To configure a custom RBAC policy:

1. From the Vendor Portal [Team page](https://vendor.replicated.com/team), select **RBAC** from the navigation menu.

1. Do _one_ of the following:

    - Click **Create Policy** from the RBAC page to create a new policy.
    - Click **View policy** to edit an existing custom policy in the list.

      :::important
      When you update an existing RBAC policy to add one or more `team/support-issues` resource, the GitHub role in the Replicated collab repository of every team member that is assigned to that policy and has a GitHub username saved in their account is updated accordingly.
      :::

1. Edit the fields in the policy dialog. In the **Definition** pane, specify the `allow` and `denied` arrays in the resources key to create limits for the role.

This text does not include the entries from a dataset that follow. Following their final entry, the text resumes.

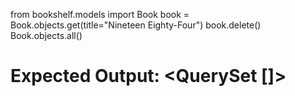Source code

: from bookshelf.models import Book
book = Book.objects.get(title="Nineteen Eighty-Four")
book.delete()
Book.objects.all()
# Expected Output: <QuerySet []>
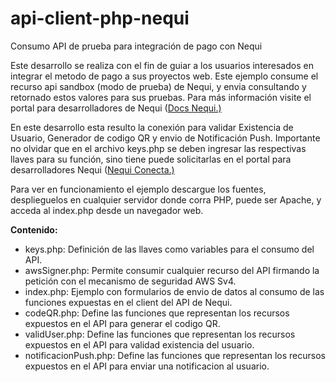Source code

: # api-client-php-nequi
Consumo API de prueba para integración de pago con Nequi

<p>Este desarrollo se realiza con el fin de guiar a los usuarios interesados en integrar el metodo de pago a sus proyectos web. Este ejemplo consume el recurso api sandbox (modo de prueba) de Nequi, y envia consultando y retornado estos valores para sus pruebas. Para más información visite el portal para desarrolladores de Nequi (<a href="https://docs.conecta.nequi.com.co/">Docs Nequi.)</a></p>

<p>En este desarrollo esta resulto la conexión para validar Existencia de Usuario, Generador de codigo QR y envio de Notificación Push. Importante no olvidar que en el archivo keys.php se deben ingresar las respectivas llaves para su función, sino tiene puede solicitarlas en el portal para desarrolladores Nequi (<a href="https://conecta.nequi.com.co">Nequi Conecta.)</a></p>

Para ver en funcionamiento el ejemplo descargue los fuentes, desplieguelos en cualquier servidor donde corra PHP, puede ser Apache, y acceda al index.php desde un navegador web.

<strong>Contenido:</strong>
<ul>
	<li>keys.php: Definición de las llaves como variables para el consumo del API.</li>
	<li>awsSigner.php: Permite consumir cualquier recurso del API firmando la petición con el mecanismo de seguridad AWS Sv4.</li>
	<li>index.php: Ejemplo con formularios de envio de datos al consumo de las funciones expuestas en el client del API de Nequi.</li>
	<li>codeQR.php: Define las funciones que representan los recursos expuestos en el API para generar el codigo QR.</li>
	<li>validUser.php: Define las funciones que representan los recursos expuestos en el API para validad existencia del usuario.</li>
	<li>notificacionPush.php: Define las funciones que representan los recursos expuestos en el API para enviar una notificacion al usuario.</li>
</ul>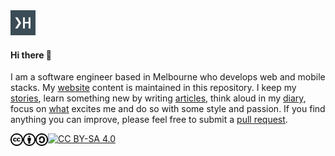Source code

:<!--
  ██╗    ██╗  ██╗
   ╚██╗  ██║  ██║
    ╚██╗ ███████║
    ██╔╝ ██╔══██║
   ██╔╝  ██║  ██║
  ╚═╝    ╚═╝  ╚═╝

The content repository of `https://hallaji.com`
(C) CC BY-SA 4.0

The directory structure can be as `directory/en-slug.md` or `directory/en/slug.md`.
A valid entry can contain a dash (-), numbers (0-9), and lower case letters (a-z).
-->

<a href="https://hallaji.com">
  <img src="./assets/fav/fav.svg" widht="40" height="40">
</a>

#### Hi there 👋
I am a software engineer based in Melbourne who develops web and mobile stacks. My [website](https://hallaji.com) content is maintained in this repository. I keep my [stories](https://hallaji.com/en/about), learn something new by writing [articles](https://hallaji.com/en/blog), think aloud in my [diary](https://hallaji.com/en/diary), focus on  [what](https://hallaji.com/en/works) excites me and do so with some style and passion. If you find anything you can improve, please feel free to submit a [pull request](https://github.com/hallaji/hallaji/pulls).

<img align="left" width='20' src="./assets/license/cc.svg">
<img align="left" width='20' src="./assets/license/by.svg">
<img align="left" width='20' src="./assets/license/sa.svg">

[![CC BY-SA 4.0][cc-by-sa-shield]][cc-by-sa]

[cc-by-sa]: http://creativecommons.org/licenses/by-sa/4.0/
[cc-by-sa-plaintext]: https://creativecommons.org/licenses/by-sa/4.0/legalcode.txt
[cc-by-sa-shield]: https://img.shields.io/badge/LICENSE-CC%20BY--SA%204.0-lightgrey
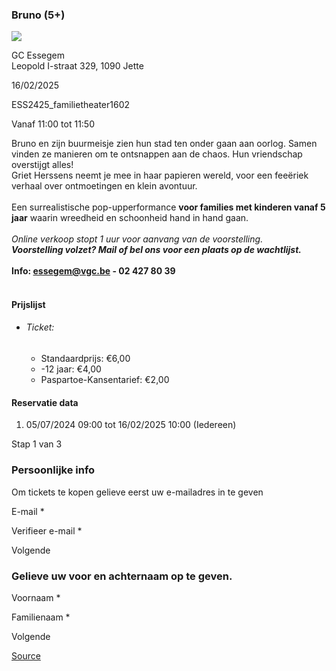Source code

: ### Bruno (5+)

![](https://s3-eu-west-1.amazonaws.com/os-kwdo/prod/vgc/images/activity/6687dd832e841_Bruno_2_©_Griet_Herssens.jpg)

GC Essegem  
Leopold I-straat 329, 1090 Jette

16/02/2025

ESS2425_familietheater1602

Vanaf 11:00 tot 11:50

Bruno en zijn buurmeisje zien hun stad ten onder gaan aan oorlog. Samen vinden ze manieren om te ontsnappen aan de chaos. Hun vriendschap overstijgt alles!  
Griet Herssens neemt je mee in haar papieren wereld, voor een feeëriek verhaal over ontmoetingen en klein avontuur.  
<br/>Een surrealistische pop-upperformance **voor families met kinderen vanaf 5 jaar** waarin wreedheid en schoonheid hand in hand gaan.  
<br/>*Online verkoop stopt 1 uur voor aanvang van de voorstelling.  
***Voorstelling volzet? Mail of bel ons voor een plaats op de wachtlijst.****  
<br/>****Info: [essegem@vgc.be](mailto:essegem@vgc.be) - 02 427 80 39****  
<br/>

#### Prijslijst

* ###### Ticket:
    
    * Standaardprijs: €6,00
    * \-12 jaar: €4,00
    * Paspartoe-Kansentarief: €2,00

  

#### Reservatie data

1.  05/07/2024 09:00 tot 16/02/2025 10:00 (Iedereen)

Stap 1 van 3

 

### Persoonlijke info

Om tickets te kopen gelieve eerst uw e-mailadres in te geven

  

E-mail \* 

Verifieer e-mail \* 

Volgende

### Gelieve uw voor en achternaam op te geven.

Voornaam \* 

Familienaam \* 

Volgende

[Source](https://tickets.vgc.be/ticketingActivity/subscribe/ESS2425_familietheater1602)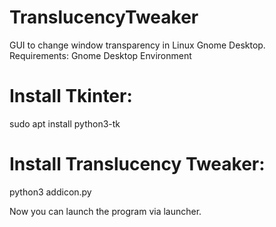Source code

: # TranslucencyTweaker
GUI to change window transparency in Linux Gnome Desktop.
Requirements: Gnome Desktop Environment

# Install Tkinter:
sudo apt install python3-tk

# Install Translucency Tweaker:
python3 addicon.py

Now you can launch the program via launcher.
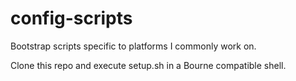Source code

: # config-scripts
Bootstrap scripts specific to platforms I commonly work on.

Clone this repo and execute setup.sh in a Bourne compatible shell.
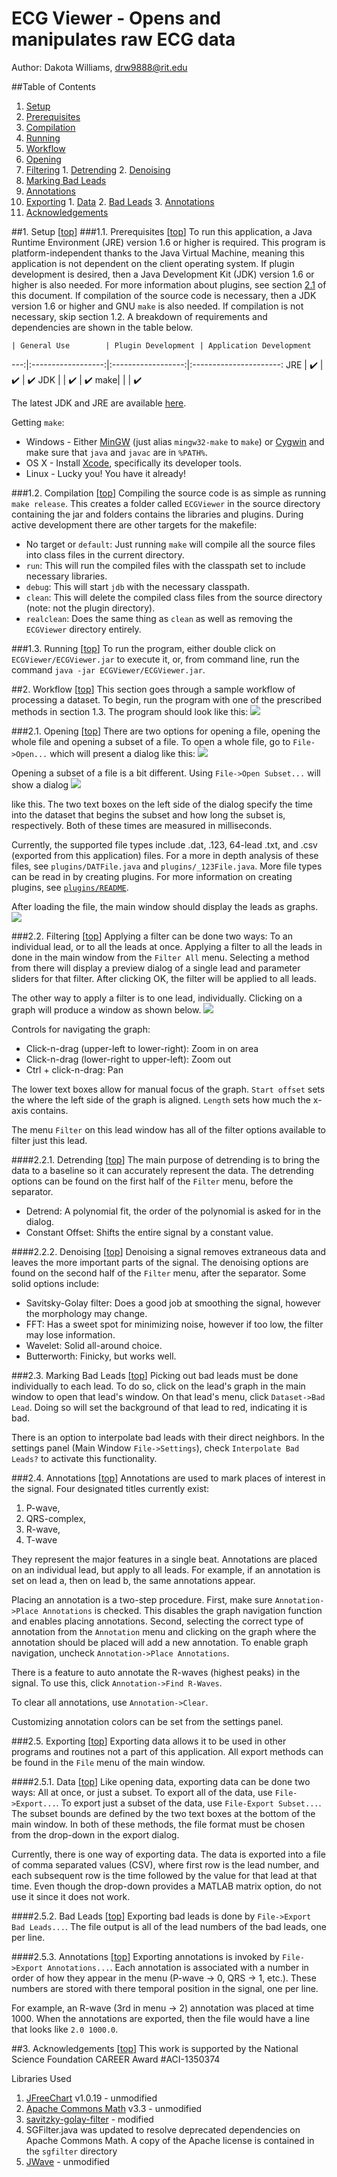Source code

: <a name="top"></a>ECG Viewer - Opens and manipulates raw ECG data
===============================================
Author: Dakota Williams, drw9888@rit.edu

##Table of Contents

1. [Setup](#1)
  1. [Prerequisites](#1.1)
  2. [Compilation](#1.2)
  3. [Running](#1.3)
2. [Workflow](#2)
  1. [Opening](#2.1)
  2. [Filtering](#2.2)
    1. [Detrending](#2.2.1)
    2. [Denoising](#2.2.2)
  3. [Marking Bad Leads](#2.3)
  4. [Annotations](#2.4)
  5. [Exporting](#2.5)
    1. [Data](#2.5.1)
    2. [Bad Leads](#2.5.2)
    3. [Annotations](#2.5.3)
3. [Acknowledgements](#3)

##<a name="1"></a>1. Setup [[top](#top)]
###<a name="1.1"></a>1.1. Prerequisites [[top](#top)]
To run this application, a Java Runtime Environment (JRE) version 1.6 or higher is required.
This program is platform-independent thanks to the Java Virtual Machine, meaning this application is not dependent on the client operating system.
If plugin development is desired, then a Java Development Kit (JDK) version 1.6 or higher is also needed.
For more information about plugins, see section [2.1](#2.1) of this document.
If compilation of the source code is necessary, then a JDK version 1.6 or higher and GNU `make` is also needed.
If compilation is not necessary, skip section 1.2.
A breakdown of requirements and dependencies are shown in the table below.

    | General Use        | Plugin Development | Application Development
---:|:------------------:|:------------------:|:----------------------:
JRE | :heavy_check_mark: | :heavy_check_mark: | :heavy_check_mark:
JDK |                    | :heavy_check_mark: | :heavy_check_mark:
make|                    |                    | :heavy_check_mark:

The latest JDK and JRE are available [here](http://www.oracle.com/technetwork/java/javase/downloads/index.html).

Getting `make`: 
- Windows - Either [MinGW](http://www.mingw.org) (just alias `mingw32-make` to `make`) or [Cygwin](https://www.cygwin.com) and make sure that `java` and `javac` are in `%PATH%`.
- OS X - Install [Xcode](https://developer.apple.com/xcode/), specifically its developer tools.
- Linux - Lucky you! You have it already!

###<a name="1.2"></a>1.2. Compilation [[top](#top)]
Compiling the source code is as simple as running `make release`.
This creates a folder called `ECGViewer` in the source directory containing the jar and folders contains the libraries and plugins.
During active development there are other targets for the makefile:

- No target or `default`: Just running `make` will compile all the source files into class files in the current directory.
- `run`: This will run the compiled files with the classpath set to include necessary libraries.
- `debug`: This will start `jdb` with the necessary classpath.
- `clean`: This will delete the compiled class files from the source directory (note: not the plugin directory).
- `realclean`: Does the same thing as `clean` as well as removing the `ECGViewer` directory entirely.

###<a name="1.3"></a>1.3. Running [[top](#top)]
To run the program, either double click on `ECGViewer/ECGViewer.jar` to execute it, or, from command line, run the command `java -jar ECGViewer/ECGViewer.jar`.

##<a name="2"></a>2. Workflow [[top](#top)]
This section goes through a sample workflow of processing a dataset.
To begin, run the program with one of the prescribed methods in section 1.3.
The program should look like this:
![](imgs/1.png?raw=true)

###<a name="2.1"></a>2.1. Opening [[top](#top)]
There are two options for opening a file, opening the whole file and opening a subset of a file.
To open a whole file, go to `File->Open...` which will present a dialog like this:
![](imgs/2-1.png?raw=true)

Opening a subset of a file is a bit different.
Using `File->Open Subset...` will show a dialog
![](imgs/3-1.png?raw=true) 

like this.
The two text boxes on the left side of the dialog specify the time into the dataset that begins the subset and how long the subset is, respectively.  Both of these times are measured in milliseconds.

Currently, the supported file types include .dat, .123, 64-lead .txt, and .csv (exported from this application) files.
For a more in depth analysis of these files, see `plugins/DATFile.java` and `plugins/_123File.java`.
More file types can be read in by creating plugins.
For more information on creating plugins, see [`plugins/README`](plugins/README).

After loading the file, the main window should display the leads as graphs.
![](imgs/4.png?raw=true)

###<a name="2.2"></a>2.2. Filtering [[top](#top)]
Applying a filter can be done two ways: To an individual lead, or to all the leads at once.
Applying a filter to all the leads in done in the main window from the `Filter All` menu.
Selecting a method from there will display a preview dialog of a single lead and parameter sliders for that filter.
After clicking OK, the filter will be applied to all leads.

The other way to apply a filter is to one lead, individually. 
Clicking on a graph will produce a window as shown below.
![](imgs/5.png?raw=true)

Controls for navigating the graph:
- Click-n-drag (upper-left to lower-right): Zoom in on area
- Click-n-drag (lower-right to upper-left): Zoom out
- Ctrl + click-n-drag: Pan

The lower text boxes allow for manual focus of the graph.
`Start offset` sets the where the left side of the graph is aligned.
`Length` sets how much the x-axis contains.

The menu `Filter` on this lead window has all of the filter options available to filter just this lead.

####<a name="2.2.1"></a>2.2.1. Detrending [[top](#top)]
The main purpose of detrending is to bring the data to a baseline so it can accurately represent the data.
The detrending options can be found on the first half of the `Filter` menu, before the separator.

- Detrend: A polynomial fit, the order of the polynomial is asked for in the dialog.
- Constant Offset: Shifts the entire signal by a constant value.

####<a name="2.2.2"></a>2.2.2. Denoising [[top](#top)]
Denoising a signal removes extraneous data and leaves the more important parts of the signal.
The denoising options are found on the second half of the `Filter` menu, after the separator.
Some solid options include:

- Savitsky-Golay filter: Does a good job at smoothing the signal, however the morphology may change.
- FFT: Has a sweet spot for minimizing noise, however if too low, the filter may lose information.
- Wavelet: Solid all-around choice.
- Butterworth: Finicky, but works well.

###<a name="2.3"></a>2.3. Marking Bad Leads [[top](#top)]
Picking out bad leads must be done individually to each lead.
To do so, click on the lead's graph in the main window to open that lead's window.
On that lead's menu, click `Dataset->Bad Lead`.
Doing so will set the background of that lead to red, indicating it is bad.

There is an option to interpolate bad leads with their direct neighbors.
In the settings panel (Main Window `File->Settings`), check `Interpolate Bad Leads?` to activate this functionality.

###<a name="2.4"></a>2.4. Annotations [[top](#top)]
Annotations are used to mark places of interest in the signal.
Four designated titles currently exist:

1. P-wave,
2. QRS-complex,
3. R-wave,
4. T-wave

They represent the major features in a single beat.
Annotations are placed on an individual lead, but apply to all leads.
For example, if an annotation is set on lead a, then on lead b, the same annotations appear.

Placing an annotation is a two-step procedure.
First, make sure `Annotation->Place Annotations` is checked.
This disables the graph navigation function and enables placing annotations.
Second, selecting the correct type of annotation from the `Annotation` menu and clicking on the graph where the annotation should be placed will add a new annotation.
To enable graph navigation, uncheck `Annotation->Place Annotations`.

There is a feature to auto annotate the R-waves (highest peaks) in the signal.
To use this, click `Annotation->Find R-Waves`.

To clear all annotations, use `Annotation->Clear`.

Customizing annotation colors can be set from the settings panel.

###<a name="2.5"></a>2.5. Exporting [[top](#top)]
Exporting data allows it to be used in other programs and routines not a part of this application.
All export methods can be found in the `File` menu of the main window.

####<a name="2.5.1"></a>2.5.1. Data [[top](#top)]
Like opening data, exporting data can be done two ways: All at once, or just a subset.
To export all of the data, use `File->Export...`.
To export just a subset of the data, use `File-Export Subset...`.
The subset bounds are defined by the two text boxes at the bottom of the main window.
In both of these methods, the file format must be chosen from the drop-down in the export dialog.

Currently, there is one way of exporting data.
The data is exported into a file of comma separated values (CSV), where first row is the lead number, and each subsequent row is the time followed by the value for that lead at that time.
Even though the drop-down provides a MATLAB matrix option, do not use it since it does not work.

####<a name="2.5.2"></a>2.5.2. Bad Leads [[top](#top)]
Exporting bad leads is done by `File->Export Bad Leads...`.
The file output is all of the lead numbers of the bad leads, one per line.

####<a name="2.5.3"></a>2.5.3. Annotations [[top](#top)]
Exporting annotations is invoked by `File->Export Annotations...`.
Each annotation is associated with a number in order of how they appear in the menu (P-wave -> 0, QRS -> 1, etc.).
These numbers are stored with there temporal position in the signal, one per line.

For example, an R-wave (3rd in menu -> 2) annotation was placed at time 1000.
When the annotations are exported, then the file would have a line that looks like `2.0 1000.0`.

##<a name="3"></a>3. Acknowledgements [[top](#top)]
This work is supported by the National Science Foundation CAREER Award #ACI-1350374 

Libraries Used

1. <a href="http://www.jfree.org/jfreechart/">JFreeChart</a> v1.0.19 - unmodified  
1. <a href="http://commons.apache.org/proper/commons-math/">Apache Commons Math</a> v3.3 - unmodified  
1. <a href="https://code.google.com/p/savitzky-golay-filter/">savitzky-golay-filter</a> - modified  
  1. SGFilter.java was updated to resolve deprecated dependencies on Apache Commons Math. A copy of the Apache license is contained in the `sgfilter` directory  
1. <a href="https://github.com/cscheiblich/JWave/">JWave</a> - unmodified
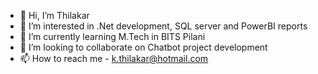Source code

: - 👋 Hi, I’m Thilakar
- 👀 I’m interested in .Net development, SQL server and PowerBI reports
- 🌱 I’m currently learning M.Tech in BITS Pilani
- 💞️ I’m looking to collaborate on Chatbot project development
- 📫 How to reach me - k.thilakar@hotmail.com

<!---
ThilakarK/ThilakarK is a ✨ special ✨ repository because its `README.md` (this file) appears on your GitHub profile.
You can click the Preview link to take a look at your changes.
--->
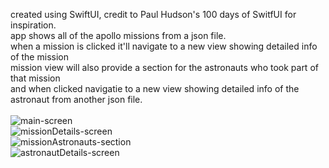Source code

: created using SwiftUI, credit to Paul Hudson's 100 days of SwitfUI for inspiration.<br/>
app shows all of the apollo missions from a json file.<br/>
when a mission is clicked it'll navigate to a new view showing detailed info of the mission<br/>
mission view will also provide a section for the astronauts who took part of that mission<br/> 
and when clicked navigatie to a new view showing detailed info of the astronaut from another json file.<br/>
<br/>
![main-screen](https://github.com/user-attachments/assets/a9061427-8cd2-4f49-aaa7-f244e8b135d7)
<br/>
![missionDetails-screen](https://github.com/user-attachments/assets/d7bbbdd4-e42a-4604-b9b4-d64c2e368cdd)
<br/>
![missionAstronauts-section](https://github.com/user-attachments/assets/e7ed3e3b-d5e4-41f8-a4b3-cdcae3370118)
<br/>
![astronautDetails-screen](https://github.com/user-attachments/assets/03ea3f46-4684-4bd9-b00f-a9ed89727b25)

   The default policy allows everything and the **Config help** pane displays any errors.

    ![Create RBAC Policy](/images/policy-create.png) 

    - For more information, see [Policy Definition](#policy-definition).
    - For more information about and examples of rule order, see [Rule Order](#rule-order).
    - For a list of resource names, see [RBAC Resource Names](team-management-rbac-resource-names).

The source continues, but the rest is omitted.